WORK ITEM — Using the records below, filter out every line that lacks "background" and copy the rest.

DATA RECORDS —
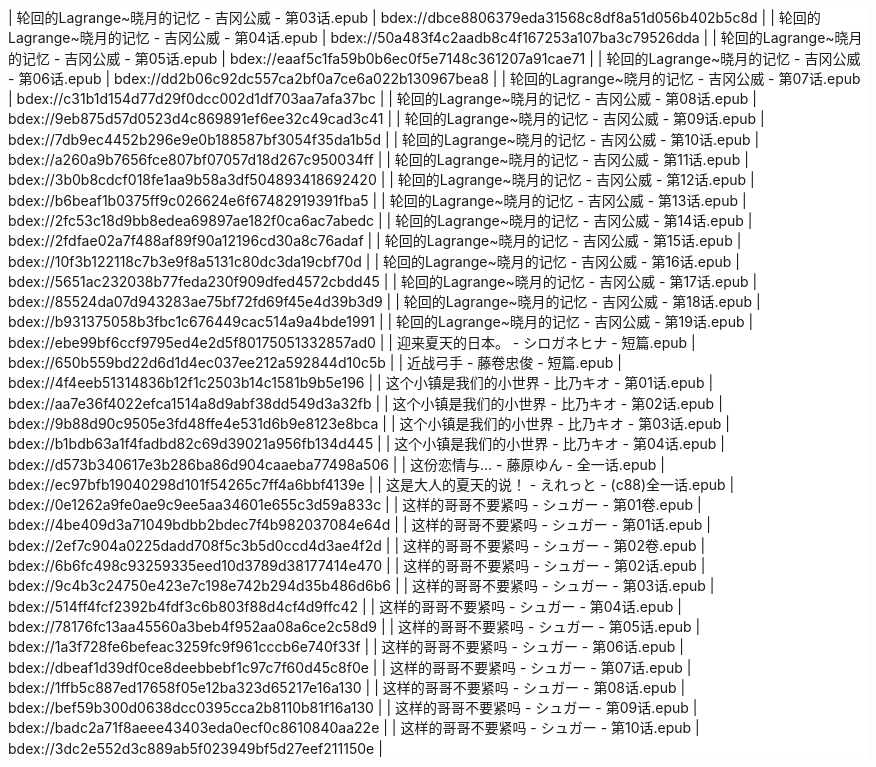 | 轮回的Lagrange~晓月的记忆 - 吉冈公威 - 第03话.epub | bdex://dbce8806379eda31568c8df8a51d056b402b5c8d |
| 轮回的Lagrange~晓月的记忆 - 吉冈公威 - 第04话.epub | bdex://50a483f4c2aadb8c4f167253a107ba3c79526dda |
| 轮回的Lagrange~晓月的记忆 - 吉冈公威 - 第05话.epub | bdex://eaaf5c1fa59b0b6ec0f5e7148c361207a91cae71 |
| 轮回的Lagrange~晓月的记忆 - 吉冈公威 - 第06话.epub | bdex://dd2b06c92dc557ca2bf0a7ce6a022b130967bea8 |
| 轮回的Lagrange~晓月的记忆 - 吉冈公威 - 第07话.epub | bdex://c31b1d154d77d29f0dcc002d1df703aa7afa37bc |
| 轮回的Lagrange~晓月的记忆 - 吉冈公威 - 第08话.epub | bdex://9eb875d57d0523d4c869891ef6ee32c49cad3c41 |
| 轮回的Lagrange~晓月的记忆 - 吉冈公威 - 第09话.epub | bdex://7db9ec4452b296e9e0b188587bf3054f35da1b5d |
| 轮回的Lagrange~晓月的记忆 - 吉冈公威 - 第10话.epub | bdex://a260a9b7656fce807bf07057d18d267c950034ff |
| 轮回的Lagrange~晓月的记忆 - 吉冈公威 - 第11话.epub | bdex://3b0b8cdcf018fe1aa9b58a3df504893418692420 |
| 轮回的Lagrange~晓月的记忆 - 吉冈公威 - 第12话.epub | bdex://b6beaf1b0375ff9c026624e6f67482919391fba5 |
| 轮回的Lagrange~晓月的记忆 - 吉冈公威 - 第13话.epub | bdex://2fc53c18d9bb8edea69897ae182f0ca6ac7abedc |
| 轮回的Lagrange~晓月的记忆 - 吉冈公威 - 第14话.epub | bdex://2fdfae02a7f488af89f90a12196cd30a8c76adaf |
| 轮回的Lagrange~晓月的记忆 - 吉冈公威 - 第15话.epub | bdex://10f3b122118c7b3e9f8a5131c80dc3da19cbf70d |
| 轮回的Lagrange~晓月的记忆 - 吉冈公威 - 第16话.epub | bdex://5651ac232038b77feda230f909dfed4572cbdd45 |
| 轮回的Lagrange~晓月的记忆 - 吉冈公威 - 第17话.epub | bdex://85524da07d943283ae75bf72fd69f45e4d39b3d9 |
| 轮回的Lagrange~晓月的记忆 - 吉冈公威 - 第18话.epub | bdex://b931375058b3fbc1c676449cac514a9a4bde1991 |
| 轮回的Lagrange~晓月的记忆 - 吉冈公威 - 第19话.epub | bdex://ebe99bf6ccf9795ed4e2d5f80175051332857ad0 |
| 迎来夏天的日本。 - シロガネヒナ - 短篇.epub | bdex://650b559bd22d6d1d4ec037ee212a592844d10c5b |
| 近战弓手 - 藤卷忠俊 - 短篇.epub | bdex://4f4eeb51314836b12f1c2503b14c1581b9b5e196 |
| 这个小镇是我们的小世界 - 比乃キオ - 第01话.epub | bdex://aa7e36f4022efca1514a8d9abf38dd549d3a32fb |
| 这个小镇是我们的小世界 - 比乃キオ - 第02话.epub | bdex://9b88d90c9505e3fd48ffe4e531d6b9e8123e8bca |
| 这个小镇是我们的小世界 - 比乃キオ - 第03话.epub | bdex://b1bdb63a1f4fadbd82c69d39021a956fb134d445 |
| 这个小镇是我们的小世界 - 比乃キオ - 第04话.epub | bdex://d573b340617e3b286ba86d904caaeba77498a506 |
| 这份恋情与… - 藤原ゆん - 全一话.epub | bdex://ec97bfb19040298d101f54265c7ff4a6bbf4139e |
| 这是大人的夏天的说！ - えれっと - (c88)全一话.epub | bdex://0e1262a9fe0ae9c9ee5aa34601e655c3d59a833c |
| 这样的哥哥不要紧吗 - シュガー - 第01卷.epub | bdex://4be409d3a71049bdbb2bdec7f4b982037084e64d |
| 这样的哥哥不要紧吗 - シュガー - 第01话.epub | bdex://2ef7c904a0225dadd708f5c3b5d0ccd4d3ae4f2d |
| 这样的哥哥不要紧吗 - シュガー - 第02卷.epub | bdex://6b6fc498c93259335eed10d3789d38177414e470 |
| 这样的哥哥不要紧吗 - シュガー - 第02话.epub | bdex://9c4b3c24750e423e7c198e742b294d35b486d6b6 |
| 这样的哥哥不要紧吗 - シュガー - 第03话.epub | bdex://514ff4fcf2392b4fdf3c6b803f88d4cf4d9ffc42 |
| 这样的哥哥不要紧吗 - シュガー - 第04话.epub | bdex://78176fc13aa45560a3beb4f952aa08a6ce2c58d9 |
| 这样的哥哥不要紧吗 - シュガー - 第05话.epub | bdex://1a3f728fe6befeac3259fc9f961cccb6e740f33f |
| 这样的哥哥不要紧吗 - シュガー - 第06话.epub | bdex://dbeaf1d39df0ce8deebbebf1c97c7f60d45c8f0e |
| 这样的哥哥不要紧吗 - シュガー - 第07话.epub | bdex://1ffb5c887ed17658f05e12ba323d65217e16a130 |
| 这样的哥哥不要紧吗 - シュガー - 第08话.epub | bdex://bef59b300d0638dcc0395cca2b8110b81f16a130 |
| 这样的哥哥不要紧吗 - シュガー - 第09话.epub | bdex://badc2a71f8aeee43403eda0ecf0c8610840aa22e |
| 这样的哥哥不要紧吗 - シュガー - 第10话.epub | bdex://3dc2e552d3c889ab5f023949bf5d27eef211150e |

* * *

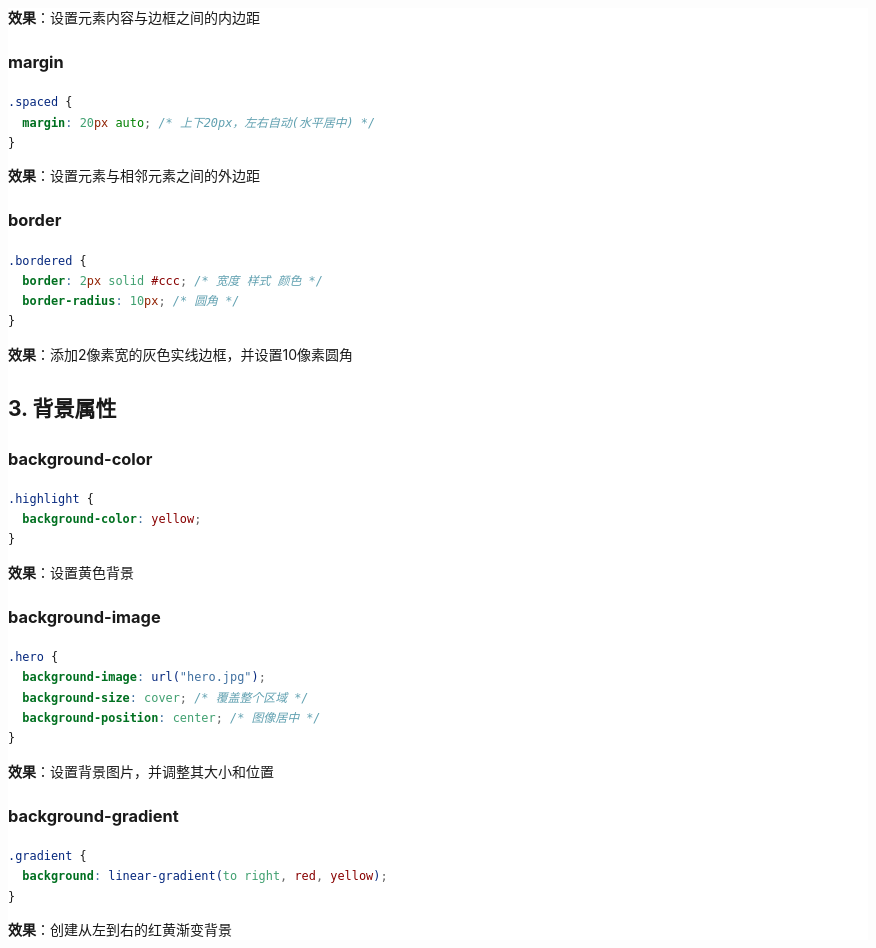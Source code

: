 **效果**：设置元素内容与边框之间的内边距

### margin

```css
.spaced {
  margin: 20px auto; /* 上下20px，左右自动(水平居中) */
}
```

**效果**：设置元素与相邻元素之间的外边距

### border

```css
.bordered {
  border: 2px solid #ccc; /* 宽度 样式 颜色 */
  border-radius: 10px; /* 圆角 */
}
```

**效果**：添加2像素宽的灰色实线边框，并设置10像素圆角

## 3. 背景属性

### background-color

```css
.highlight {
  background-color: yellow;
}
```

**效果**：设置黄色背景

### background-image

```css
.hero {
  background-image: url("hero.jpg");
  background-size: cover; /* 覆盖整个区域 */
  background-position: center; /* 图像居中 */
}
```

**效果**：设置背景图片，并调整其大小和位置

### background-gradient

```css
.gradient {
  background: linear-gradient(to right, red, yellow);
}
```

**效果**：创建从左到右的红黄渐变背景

* * *

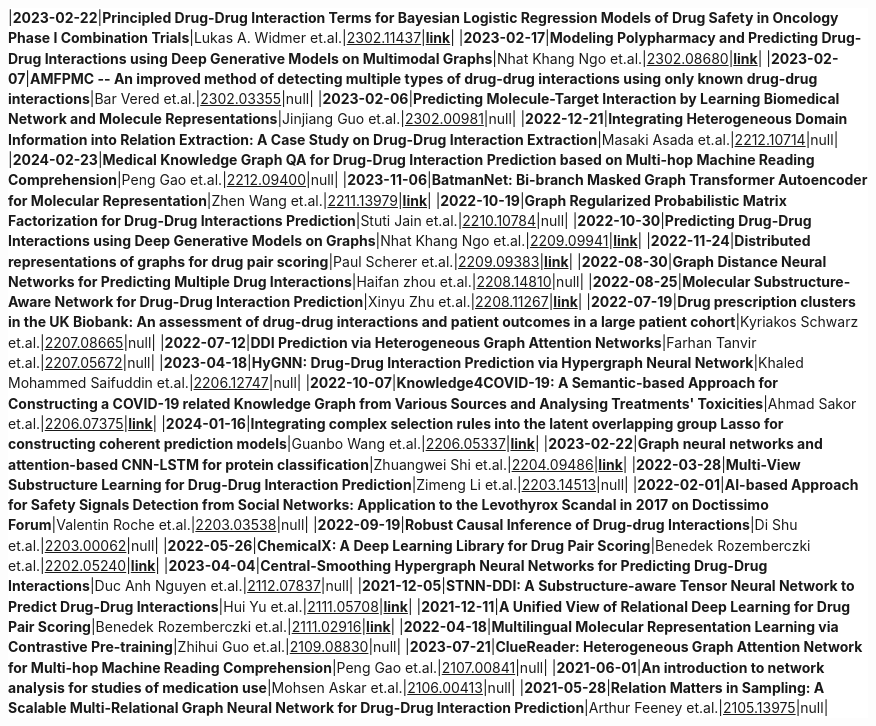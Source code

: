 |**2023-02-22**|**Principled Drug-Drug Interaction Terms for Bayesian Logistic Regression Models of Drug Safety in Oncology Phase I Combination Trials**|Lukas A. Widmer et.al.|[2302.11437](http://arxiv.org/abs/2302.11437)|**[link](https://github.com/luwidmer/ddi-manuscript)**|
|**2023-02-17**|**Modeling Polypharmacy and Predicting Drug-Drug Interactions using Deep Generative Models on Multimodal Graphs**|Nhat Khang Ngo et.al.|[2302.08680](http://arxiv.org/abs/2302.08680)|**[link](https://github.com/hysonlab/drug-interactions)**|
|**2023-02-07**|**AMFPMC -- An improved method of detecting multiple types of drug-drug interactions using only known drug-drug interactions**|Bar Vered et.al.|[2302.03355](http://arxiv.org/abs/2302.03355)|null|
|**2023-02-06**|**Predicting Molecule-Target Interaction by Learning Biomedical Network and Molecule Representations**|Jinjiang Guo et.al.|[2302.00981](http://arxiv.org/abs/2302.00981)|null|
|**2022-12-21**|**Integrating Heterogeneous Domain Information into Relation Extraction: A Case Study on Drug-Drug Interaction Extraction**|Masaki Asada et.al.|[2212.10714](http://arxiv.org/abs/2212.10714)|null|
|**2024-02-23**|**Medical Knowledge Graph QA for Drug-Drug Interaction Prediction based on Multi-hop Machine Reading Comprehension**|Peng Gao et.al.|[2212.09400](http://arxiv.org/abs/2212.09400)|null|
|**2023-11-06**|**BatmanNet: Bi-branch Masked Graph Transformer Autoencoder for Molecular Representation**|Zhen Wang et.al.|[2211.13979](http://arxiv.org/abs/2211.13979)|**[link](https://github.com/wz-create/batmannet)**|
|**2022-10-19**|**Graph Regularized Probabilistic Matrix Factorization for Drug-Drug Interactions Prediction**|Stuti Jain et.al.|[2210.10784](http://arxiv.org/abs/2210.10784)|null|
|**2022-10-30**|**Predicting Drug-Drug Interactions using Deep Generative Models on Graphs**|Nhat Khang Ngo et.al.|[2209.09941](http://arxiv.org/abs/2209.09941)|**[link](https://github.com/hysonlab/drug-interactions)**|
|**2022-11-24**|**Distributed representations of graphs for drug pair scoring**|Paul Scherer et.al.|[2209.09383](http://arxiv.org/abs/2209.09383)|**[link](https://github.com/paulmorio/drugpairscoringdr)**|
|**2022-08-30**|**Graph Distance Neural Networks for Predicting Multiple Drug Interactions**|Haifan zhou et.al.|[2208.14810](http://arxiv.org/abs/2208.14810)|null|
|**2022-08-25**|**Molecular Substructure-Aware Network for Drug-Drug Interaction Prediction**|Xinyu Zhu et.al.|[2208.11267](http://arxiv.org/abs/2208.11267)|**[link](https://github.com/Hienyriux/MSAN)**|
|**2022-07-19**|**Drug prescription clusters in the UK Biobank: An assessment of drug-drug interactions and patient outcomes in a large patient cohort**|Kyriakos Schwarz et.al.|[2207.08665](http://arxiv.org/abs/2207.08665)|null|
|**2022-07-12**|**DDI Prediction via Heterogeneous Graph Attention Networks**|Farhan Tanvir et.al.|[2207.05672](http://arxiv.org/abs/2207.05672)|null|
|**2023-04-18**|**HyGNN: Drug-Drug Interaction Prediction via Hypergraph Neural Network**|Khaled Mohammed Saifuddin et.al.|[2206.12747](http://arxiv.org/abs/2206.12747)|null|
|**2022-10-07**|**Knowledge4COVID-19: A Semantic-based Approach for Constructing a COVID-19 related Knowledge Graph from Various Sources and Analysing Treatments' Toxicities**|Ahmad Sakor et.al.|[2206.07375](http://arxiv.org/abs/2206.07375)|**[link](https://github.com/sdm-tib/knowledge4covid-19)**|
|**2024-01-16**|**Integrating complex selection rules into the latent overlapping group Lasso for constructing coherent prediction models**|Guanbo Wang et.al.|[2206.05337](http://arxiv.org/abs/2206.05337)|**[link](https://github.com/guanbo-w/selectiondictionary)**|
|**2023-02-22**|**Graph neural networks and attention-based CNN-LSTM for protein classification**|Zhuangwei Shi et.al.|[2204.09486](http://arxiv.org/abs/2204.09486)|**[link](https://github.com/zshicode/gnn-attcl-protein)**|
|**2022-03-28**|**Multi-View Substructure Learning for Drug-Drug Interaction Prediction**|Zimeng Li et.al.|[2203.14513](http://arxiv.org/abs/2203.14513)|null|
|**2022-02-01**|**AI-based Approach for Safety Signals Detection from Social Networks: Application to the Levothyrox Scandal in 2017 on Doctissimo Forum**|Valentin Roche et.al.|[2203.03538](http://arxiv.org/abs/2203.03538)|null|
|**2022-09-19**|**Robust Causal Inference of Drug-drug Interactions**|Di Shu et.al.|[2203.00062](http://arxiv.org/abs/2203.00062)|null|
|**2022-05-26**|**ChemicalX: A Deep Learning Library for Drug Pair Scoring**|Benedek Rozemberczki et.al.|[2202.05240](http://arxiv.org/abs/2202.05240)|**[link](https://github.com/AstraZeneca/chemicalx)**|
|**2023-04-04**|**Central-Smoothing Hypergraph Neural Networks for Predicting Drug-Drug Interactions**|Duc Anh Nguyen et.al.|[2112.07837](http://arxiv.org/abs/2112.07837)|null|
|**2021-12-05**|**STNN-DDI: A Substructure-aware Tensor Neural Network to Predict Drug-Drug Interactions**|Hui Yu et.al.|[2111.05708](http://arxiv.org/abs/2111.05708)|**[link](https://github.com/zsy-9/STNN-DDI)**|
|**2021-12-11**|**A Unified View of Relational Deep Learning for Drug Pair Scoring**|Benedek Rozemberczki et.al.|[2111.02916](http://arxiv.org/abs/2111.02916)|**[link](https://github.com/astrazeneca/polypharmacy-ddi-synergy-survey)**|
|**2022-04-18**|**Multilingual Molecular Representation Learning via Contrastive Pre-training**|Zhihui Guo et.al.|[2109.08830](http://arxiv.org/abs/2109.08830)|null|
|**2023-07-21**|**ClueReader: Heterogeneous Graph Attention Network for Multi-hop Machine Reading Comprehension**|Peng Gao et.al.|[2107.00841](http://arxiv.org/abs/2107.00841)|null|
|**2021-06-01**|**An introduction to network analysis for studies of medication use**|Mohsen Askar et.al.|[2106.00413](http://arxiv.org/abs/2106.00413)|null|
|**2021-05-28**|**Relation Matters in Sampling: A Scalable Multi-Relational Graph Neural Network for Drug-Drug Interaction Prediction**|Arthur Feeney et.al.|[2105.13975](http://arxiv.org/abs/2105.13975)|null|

FINISHED EXERCISE —
### background-color
  background-color: yellow;
### background-image
  background-image: url("hero.jpg");
  background-size: cover; /* 覆盖整个区域 */
  background-position: center; /* 图像居中 */
### background-gradient
  background: linear-gradient(to right, red, yellow);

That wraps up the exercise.